START Source records

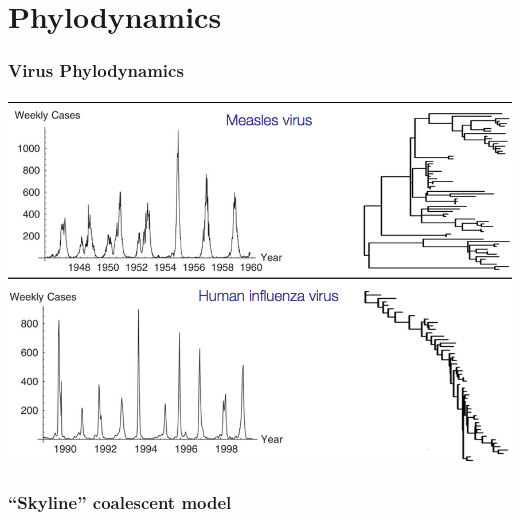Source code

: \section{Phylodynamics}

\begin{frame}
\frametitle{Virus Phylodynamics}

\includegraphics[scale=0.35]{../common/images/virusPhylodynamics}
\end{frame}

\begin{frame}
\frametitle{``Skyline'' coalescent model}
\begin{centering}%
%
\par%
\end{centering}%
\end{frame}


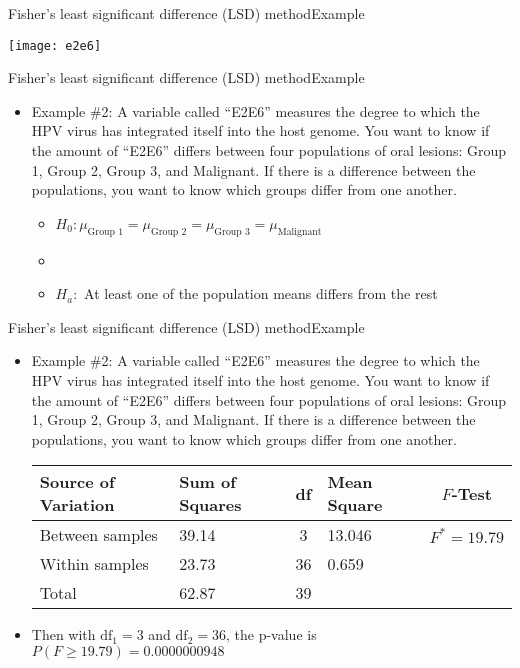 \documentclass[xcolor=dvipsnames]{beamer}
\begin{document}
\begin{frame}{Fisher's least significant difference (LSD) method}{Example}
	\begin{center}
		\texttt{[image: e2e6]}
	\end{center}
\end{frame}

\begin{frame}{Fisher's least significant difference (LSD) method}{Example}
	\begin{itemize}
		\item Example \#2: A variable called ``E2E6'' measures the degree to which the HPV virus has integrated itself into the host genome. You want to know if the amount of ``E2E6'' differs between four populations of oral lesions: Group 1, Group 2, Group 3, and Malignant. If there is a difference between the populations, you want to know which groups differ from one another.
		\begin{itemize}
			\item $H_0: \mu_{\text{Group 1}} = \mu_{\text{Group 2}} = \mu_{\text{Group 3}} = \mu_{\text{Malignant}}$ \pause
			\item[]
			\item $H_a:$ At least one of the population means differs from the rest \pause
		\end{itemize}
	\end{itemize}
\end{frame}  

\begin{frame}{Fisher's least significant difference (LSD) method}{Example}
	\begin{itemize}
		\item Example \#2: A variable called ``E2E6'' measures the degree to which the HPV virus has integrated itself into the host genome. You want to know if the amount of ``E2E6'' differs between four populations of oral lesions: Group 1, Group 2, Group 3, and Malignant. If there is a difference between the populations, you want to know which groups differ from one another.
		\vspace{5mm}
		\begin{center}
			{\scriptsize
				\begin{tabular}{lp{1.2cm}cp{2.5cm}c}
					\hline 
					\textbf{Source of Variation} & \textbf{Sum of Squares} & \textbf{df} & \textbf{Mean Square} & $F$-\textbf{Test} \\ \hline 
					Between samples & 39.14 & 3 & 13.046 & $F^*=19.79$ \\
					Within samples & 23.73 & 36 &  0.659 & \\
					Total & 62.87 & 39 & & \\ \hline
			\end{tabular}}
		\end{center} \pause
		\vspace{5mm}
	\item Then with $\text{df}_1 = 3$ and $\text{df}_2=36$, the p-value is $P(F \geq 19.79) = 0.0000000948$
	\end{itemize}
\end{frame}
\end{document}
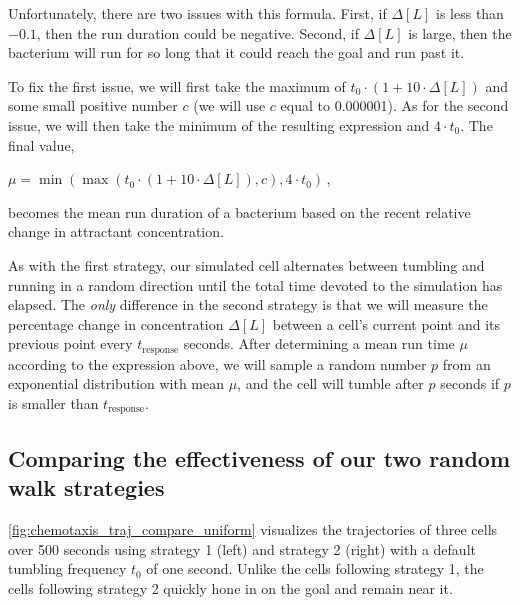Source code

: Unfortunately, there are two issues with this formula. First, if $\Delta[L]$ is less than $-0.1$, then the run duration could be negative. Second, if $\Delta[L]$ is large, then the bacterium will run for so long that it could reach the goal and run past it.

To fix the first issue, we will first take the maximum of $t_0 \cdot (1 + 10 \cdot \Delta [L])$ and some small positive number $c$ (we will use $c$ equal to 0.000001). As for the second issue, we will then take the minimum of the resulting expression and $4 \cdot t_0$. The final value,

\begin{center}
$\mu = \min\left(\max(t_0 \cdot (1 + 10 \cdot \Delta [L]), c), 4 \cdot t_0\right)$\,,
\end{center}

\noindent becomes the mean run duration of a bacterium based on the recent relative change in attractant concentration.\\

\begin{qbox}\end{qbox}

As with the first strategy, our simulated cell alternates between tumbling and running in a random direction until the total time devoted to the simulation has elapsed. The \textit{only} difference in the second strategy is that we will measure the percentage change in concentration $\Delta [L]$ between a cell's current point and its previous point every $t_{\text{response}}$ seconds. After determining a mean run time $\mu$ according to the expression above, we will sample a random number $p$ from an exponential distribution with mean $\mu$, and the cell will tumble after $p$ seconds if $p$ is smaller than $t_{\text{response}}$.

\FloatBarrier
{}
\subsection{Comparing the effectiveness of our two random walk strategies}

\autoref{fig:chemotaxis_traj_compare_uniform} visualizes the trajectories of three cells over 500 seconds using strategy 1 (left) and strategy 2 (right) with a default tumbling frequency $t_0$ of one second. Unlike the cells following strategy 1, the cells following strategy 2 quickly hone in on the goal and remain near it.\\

END Source records
START Source records

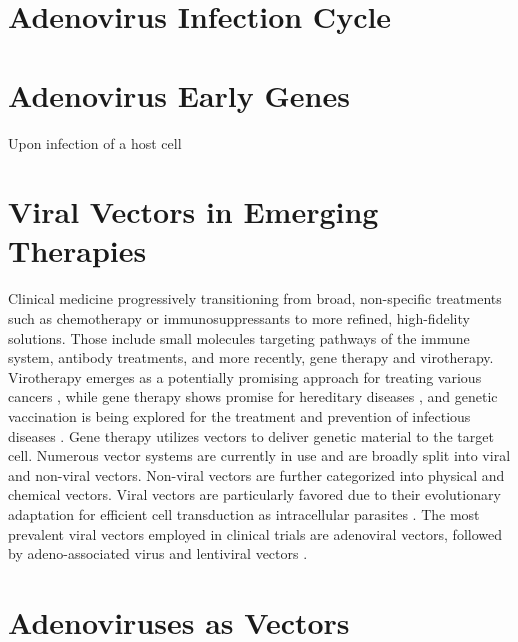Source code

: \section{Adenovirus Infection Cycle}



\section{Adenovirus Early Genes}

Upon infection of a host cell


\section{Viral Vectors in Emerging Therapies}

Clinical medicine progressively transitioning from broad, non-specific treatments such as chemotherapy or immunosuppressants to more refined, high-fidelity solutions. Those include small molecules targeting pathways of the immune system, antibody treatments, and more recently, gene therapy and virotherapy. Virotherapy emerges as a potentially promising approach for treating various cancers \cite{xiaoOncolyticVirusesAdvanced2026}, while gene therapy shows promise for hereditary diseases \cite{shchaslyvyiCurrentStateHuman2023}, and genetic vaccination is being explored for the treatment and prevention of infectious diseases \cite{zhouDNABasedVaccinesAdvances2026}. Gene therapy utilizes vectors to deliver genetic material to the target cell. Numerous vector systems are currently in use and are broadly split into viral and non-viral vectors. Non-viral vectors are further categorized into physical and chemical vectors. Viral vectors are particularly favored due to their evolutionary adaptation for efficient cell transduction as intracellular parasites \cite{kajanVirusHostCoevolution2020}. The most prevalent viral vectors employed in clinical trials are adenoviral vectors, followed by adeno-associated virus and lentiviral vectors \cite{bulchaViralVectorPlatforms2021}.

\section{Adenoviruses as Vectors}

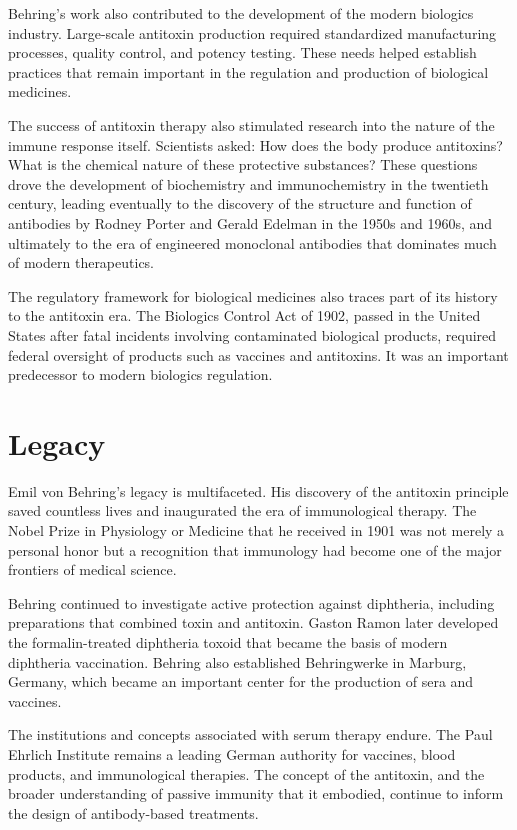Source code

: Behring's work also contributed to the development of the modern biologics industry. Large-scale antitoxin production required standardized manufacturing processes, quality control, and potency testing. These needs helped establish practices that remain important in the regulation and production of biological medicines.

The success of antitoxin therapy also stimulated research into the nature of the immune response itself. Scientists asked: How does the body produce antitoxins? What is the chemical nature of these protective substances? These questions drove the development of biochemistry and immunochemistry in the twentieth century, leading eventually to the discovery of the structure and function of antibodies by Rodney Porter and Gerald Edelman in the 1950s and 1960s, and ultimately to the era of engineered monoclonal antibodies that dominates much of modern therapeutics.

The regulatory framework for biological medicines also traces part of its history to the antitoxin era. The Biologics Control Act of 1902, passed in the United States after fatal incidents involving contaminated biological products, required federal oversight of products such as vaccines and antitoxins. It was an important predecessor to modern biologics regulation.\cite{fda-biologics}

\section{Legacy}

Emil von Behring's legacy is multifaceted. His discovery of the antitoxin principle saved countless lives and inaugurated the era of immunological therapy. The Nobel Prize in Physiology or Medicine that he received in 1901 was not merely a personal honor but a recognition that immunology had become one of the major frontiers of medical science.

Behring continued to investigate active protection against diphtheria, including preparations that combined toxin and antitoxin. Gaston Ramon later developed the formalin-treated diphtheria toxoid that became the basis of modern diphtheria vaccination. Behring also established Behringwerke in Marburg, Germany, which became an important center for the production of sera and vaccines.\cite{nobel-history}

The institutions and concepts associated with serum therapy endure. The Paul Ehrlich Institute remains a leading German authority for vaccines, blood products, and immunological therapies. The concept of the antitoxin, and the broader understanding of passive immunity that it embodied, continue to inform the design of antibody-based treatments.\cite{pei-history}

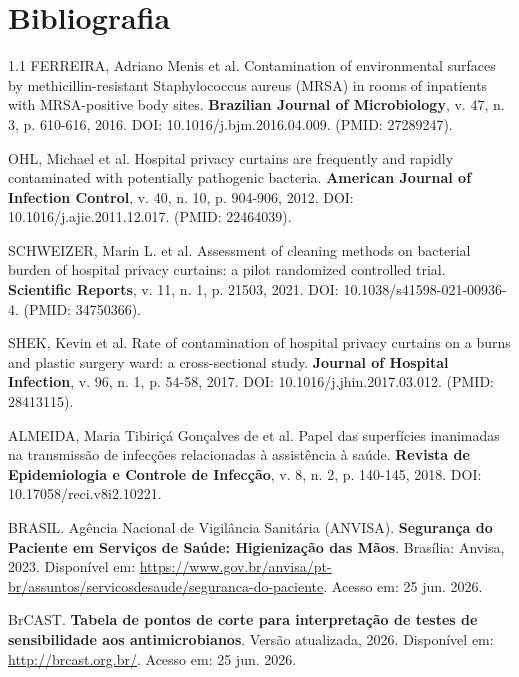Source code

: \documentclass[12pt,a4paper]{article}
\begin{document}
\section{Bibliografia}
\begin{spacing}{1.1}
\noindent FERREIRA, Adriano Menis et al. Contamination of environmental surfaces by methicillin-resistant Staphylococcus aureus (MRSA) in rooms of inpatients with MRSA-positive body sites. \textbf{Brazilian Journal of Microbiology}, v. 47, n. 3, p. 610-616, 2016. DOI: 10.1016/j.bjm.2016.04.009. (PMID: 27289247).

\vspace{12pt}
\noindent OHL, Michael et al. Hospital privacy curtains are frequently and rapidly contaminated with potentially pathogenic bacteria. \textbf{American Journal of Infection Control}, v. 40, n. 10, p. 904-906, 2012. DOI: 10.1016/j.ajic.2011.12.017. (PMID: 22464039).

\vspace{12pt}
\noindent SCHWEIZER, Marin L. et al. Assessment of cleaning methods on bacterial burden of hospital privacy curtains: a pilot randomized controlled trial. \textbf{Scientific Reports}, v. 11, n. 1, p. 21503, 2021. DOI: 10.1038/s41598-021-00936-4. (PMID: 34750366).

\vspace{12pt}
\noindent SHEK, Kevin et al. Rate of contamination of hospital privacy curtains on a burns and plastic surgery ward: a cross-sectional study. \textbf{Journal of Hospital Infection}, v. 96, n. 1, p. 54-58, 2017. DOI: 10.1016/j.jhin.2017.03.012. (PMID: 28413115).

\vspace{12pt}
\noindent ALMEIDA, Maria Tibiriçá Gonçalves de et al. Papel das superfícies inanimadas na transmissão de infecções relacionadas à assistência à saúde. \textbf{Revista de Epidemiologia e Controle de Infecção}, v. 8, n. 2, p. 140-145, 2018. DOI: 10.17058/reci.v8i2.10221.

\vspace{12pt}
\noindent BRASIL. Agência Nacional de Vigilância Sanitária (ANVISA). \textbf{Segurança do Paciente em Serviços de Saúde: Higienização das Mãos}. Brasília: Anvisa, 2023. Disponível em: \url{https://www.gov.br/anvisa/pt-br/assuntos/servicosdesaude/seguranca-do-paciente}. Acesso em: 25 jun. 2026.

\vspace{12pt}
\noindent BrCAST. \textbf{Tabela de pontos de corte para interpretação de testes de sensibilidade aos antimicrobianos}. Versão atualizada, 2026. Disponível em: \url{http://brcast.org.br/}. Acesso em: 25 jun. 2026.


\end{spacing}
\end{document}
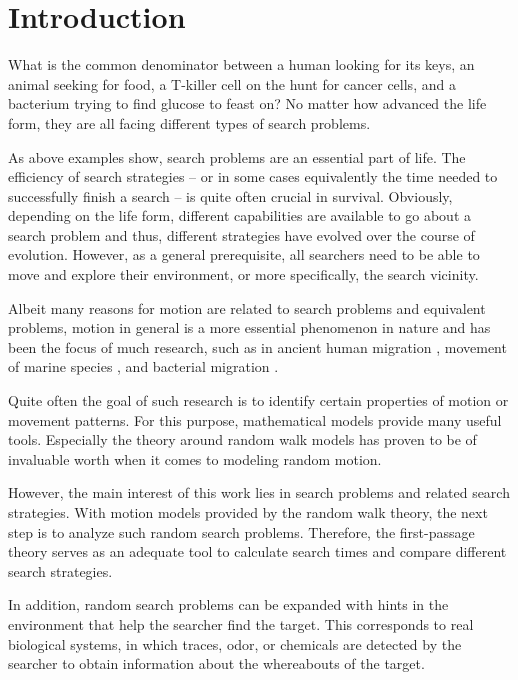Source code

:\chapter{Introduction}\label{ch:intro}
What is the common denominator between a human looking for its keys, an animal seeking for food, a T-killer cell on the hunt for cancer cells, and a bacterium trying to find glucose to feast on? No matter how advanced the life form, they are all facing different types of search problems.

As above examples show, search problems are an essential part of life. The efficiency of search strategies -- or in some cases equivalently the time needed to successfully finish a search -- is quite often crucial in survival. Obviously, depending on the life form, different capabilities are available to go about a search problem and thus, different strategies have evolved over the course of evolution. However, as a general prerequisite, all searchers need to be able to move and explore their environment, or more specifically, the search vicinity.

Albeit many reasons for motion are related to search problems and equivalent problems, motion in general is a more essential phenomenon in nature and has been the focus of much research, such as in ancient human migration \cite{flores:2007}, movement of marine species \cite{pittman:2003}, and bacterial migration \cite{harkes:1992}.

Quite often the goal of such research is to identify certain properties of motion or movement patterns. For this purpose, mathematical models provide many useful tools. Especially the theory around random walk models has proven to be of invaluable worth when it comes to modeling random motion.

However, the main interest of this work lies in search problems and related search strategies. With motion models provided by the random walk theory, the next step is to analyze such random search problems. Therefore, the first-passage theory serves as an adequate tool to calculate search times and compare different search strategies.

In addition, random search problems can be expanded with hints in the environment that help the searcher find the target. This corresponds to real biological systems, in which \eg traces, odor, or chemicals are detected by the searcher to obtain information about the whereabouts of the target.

END Source records
START Source records

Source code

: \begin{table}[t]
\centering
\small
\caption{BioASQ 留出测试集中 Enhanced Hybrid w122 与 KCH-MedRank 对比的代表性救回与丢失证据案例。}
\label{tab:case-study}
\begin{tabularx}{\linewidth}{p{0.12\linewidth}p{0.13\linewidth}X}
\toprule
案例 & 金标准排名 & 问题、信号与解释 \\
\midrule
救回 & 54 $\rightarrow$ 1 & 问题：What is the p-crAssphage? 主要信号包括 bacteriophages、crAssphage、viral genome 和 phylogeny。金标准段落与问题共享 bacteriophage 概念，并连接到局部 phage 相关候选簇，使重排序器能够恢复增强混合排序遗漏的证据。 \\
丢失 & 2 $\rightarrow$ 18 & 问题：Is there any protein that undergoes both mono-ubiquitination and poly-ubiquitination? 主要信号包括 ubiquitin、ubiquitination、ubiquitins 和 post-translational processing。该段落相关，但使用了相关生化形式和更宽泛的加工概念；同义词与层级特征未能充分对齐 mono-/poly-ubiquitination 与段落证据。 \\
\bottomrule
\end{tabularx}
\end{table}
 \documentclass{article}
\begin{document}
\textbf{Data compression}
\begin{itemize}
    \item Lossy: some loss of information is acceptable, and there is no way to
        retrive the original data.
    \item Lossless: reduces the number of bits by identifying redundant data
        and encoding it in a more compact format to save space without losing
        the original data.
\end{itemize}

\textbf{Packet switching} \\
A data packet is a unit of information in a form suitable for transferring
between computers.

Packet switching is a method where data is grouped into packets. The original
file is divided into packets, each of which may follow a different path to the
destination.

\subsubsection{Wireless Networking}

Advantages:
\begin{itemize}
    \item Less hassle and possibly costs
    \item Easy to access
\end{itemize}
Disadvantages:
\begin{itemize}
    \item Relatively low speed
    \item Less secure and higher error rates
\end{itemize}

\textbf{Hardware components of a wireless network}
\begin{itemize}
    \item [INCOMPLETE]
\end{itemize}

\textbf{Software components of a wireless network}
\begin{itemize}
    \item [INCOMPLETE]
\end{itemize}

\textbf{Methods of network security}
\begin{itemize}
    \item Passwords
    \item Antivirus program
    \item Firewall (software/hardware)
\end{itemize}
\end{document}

END Source records

#### Task to carry out:
Working from the entries above, find every line in which the word "article" occurs and copy it.

#### Task result:
: \documentclass[12pt,a4paper]{article}
 \documentclass{article}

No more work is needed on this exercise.